O espreitar da moralidade simboliza o trato dado a política no jornalismo brasileiro, apartada de seus motivos sistêmicos. Raça, decência ou lucidez faltará, segundo os interlocutores, a algum partido ou político. Cedo ou tarde, repetirá-se a ladainha "popular" que diz da política o palco dos pecados, picadeiro de más intenções. Algo se dirá do Estado absoluto, semelhante leviatã agindo em nome do povo. No entanto, pouco ou nada se dirá sobre o fato de voto não ser gol e que o jogo político não termina na urna eletrônica. A coletividade cidadã, aquela que vota, discute, manifesta, apóia ou faz greve não se reduz a sazonalidade quadrienal e liberdade é uma palavra que se reinterpreta nas diferentes classes. Pois o Estado democrático é tudo o que uma seleção não pode ser: a expressão da diferença. Não é um jogo de emoções rasteiras.

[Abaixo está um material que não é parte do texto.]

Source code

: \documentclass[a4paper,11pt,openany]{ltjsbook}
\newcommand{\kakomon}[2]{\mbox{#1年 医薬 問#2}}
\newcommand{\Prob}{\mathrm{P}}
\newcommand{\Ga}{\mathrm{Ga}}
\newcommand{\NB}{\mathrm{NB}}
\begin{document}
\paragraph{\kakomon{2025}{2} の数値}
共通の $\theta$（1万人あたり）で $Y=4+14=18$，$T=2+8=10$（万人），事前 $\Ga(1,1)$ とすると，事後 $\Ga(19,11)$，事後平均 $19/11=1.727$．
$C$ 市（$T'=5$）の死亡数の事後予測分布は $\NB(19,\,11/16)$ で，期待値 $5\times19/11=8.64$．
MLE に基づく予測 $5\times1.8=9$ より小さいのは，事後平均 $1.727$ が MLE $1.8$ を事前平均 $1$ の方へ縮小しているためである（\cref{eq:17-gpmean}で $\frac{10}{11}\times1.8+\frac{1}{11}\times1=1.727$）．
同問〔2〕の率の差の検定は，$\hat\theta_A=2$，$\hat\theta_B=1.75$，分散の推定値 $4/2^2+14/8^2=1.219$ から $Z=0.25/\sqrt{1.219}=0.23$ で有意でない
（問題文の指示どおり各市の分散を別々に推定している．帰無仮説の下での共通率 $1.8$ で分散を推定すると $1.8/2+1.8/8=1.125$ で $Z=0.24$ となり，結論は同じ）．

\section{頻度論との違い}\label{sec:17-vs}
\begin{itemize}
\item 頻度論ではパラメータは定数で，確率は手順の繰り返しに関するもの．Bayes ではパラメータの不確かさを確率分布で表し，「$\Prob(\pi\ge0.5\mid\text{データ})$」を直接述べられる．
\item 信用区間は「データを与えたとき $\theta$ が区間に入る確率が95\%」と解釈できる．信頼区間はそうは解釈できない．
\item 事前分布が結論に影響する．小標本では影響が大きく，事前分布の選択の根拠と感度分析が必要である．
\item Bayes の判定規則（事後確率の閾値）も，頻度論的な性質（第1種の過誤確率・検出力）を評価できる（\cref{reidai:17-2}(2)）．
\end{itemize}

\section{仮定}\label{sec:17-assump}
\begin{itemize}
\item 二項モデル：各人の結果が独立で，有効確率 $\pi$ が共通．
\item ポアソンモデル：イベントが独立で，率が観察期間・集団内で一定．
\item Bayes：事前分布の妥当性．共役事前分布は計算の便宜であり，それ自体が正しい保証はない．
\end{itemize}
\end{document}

Esta, sem dúvida, foi e provavelmente será a cartilha utilizada por jornais, televisões, rádios e sites: recriar a tradução esportiva no escopo político. Ainda estão por vir muitas brincadeiras das tragicômicas figuras que apresentam os espetáculos futebolísticos; amanhã serão substituídos pelos cronistas políticos. A puerilidade continuará em par com a pátria, a pátria em paz com seus defeitos - para a tristeza dos nus da UnB. Recorda-se, por último, do filme "Pra frente Brasil", de Roberto Faria: Jofre (personagem principal interpretado por Reginaldo Faria), um homem comum de classe média, acaba engolido pelo frenesi de um governo insano e assassino. Morre nos porões da ditadura, tendo como trilha sonora de sua agonia a marchinha dos noventa milhões. E hoje: quantos Jofres ouviram os berros de Galvão?
Obs.: ao leitor Prestes João aviso que esta é minha primeira postagem, portanto não espere requinte visual a altura - ou a baixeza - deste humilde texto. Noite pr'ôces!